Exact repetition, please: start with the line where "- 👯 I’m looking to collaborate on ..." appears and stop after the final line of the records.

RECORDS SHOWN
▬▬▬▬▬▬▬▬▬▬

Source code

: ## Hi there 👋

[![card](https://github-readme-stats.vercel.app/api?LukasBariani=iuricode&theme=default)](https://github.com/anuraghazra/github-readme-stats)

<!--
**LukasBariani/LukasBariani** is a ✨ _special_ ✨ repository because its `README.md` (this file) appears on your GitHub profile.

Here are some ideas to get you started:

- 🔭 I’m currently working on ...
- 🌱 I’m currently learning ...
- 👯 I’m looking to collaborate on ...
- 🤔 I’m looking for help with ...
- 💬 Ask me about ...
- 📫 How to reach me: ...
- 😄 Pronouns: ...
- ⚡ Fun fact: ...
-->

▬▬▬▬▬▬▬▬▬▬

WRITTEN RESPONSE
- 👯 I’m looking to collaborate on ...
- 🤔 I’m looking for help with ...
- 💬 Ask me about ...
- 📫 How to reach me: ...
- 😄 Pronouns: ...
- ⚡ Fun fact: ...
-->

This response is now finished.